XIV LEGISLATURA
PROGETTO DI LEGGE - N. 52
Onorevoli Colleghi! - La presente proposta di legge incide
sulla disciplina delle fondazioni bancarie, intese come gli
enti che hanno effettuato il conferimento dell'azienda
bancaria. In particolare, si modifica la parte relativa
all'organo di indirizzo previsto dall'articolo 4 del decreto
legislativo 17 maggio 1999, n. 153. La delega contenuta nella
legge 23 dicembre 1998, n. 461, in base alla quale è stato
emanato il suddetto decreto, prevede, nell'ambito dell'organo
di indirizzo, la presenza di persone che garantiscano la
rappresentanza del territorio sul quale le fondazioni bancarie
insistono operativamente. In linea con tale direttiva il
citato decreto legislativo fa riferimento anche agli enti
locali in quanto adeguati e qualificati rappresentanti del
territorio all'interno dell'organo di indirizzo. La
designazione dei componenti l'organo deve rispettare il
vincolo di un'equilibrata, e comunque non maggioritaria,
rappresentanza di ciascuno dei soggetti partecipanti
all'organo di indirizzo.
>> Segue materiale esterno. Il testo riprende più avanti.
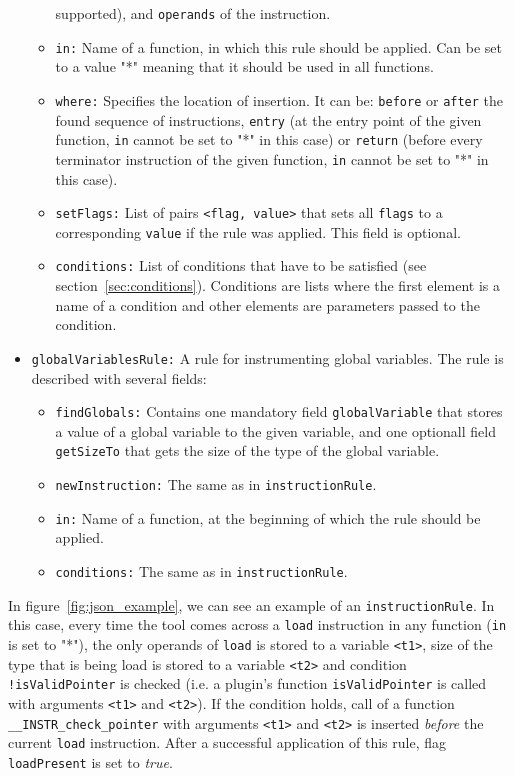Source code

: \begin{itemize}
\begin{itemize}
    supported), and \texttt{operands} of the instruction.
    \item \texttt{in:} Name of a function, in which this rule should be
    applied. Can be set to a value "*" meaning that it should be used in all
    functions.
    \item \texttt{where:} Specifies the location of insertion. It can be:
      \texttt{before} or \texttt{after} the found sequence of instructions,
      \texttt{entry} (at the entry point of the given function, \texttt{in}
      cannot be set to "*" in this case) or \texttt{return} (before every
      terminator instruction of the given function, \texttt{in} cannot be set to
      "*" in this case).
    \item \texttt{setFlags:} List of pairs \texttt{<flag, value>} that sets
      all \texttt{flags} to a corresponding \texttt{value} if the rule was
      applied. This field is optional.
    \item \texttt{conditions:} List of conditions that have to be satisfied
    (see section~\ref{sec:conditions}). Conditions are lists where the first
    element is a name of a condition and other elements are parameters passed
    to the condition.
  \end{itemize}
\item \texttt{globalVariablesRule:} A rule for instrumenting global
  variables. The rule is described with several fields:
  \begin{itemize}
    \item \texttt{findGlobals:} Contains one mandatory field
    \texttt{globalVariable} that stores a value of a global variable to the
    given variable, and one optionall field \texttt{getSizeTo} that gets the
    size of the type of the global variable.
    \item \texttt{newInstruction:} The same as in \texttt{instructionRule}.
    \item \texttt{in:} Name of a function, at the beginning of which the rule
    should be applied.
    \item \texttt{conditions:} The same as in \texttt{instructionRule}.

  \end{itemize}

\end{itemize}

In figure~\ref{fig:json_example}, we can see an example of an
\texttt{instructionRule}. In this case, every time the tool comes across a
\texttt{load} instruction in any function (\texttt{in} is set to "*"), the only
operands of \texttt{load} is stored to a variable \texttt{<t1>}, size of the
type that is being load is stored to a variable \texttt{<t2>} and condition
\texttt{!isValidPointer} is checked (i.e. a plugin's function
\texttt{isValidPointer} is called with arguments \texttt{<t1>} and
\texttt{<t2>}). If the condition holds, call of a function
\texttt{\_\_INSTR\_check\_pointer} with arguments \texttt{<t1>} and
\texttt{<t2>} is inserted \emph{before} the current \texttt{load} instruction.
After a successful application of this rule, flag \texttt{loadPresent} is set
to \emph{true}.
Ebbene, il suddetto vincolo di non
maggioranza non trova nessun diretto riferimento nella legge
delega e porta con sé un grave inconveniente di ordine
sociale: posto che i componenti degli enti locali sono
l'espressione più immediata della volontà dei cittadini,
nell'ambito di un sistema di democratica rappresentanza, posto
che la natura delle fondazioni bancarie le porta al
perseguimento di esclusivi scopi di utilità sociale e di
promozione dello sviluppo economico, appare consequenziale che
il raggiungimento pieno della finalità statutaria delle
fondazioni stesse non possa non tenere in massimo conto
l'espressione della volontà dei cittadini del territorio su
cui operano, e poiché questa volontà si esprime
istituzionalmente attraverso rappresentanti, nulla osta a che
l'organo di indirizzo delle fondazioni bancarie sia fedele
specchio delle composizioni degli enti locali, anche in misura
maggioritaria, benché non necessariamente.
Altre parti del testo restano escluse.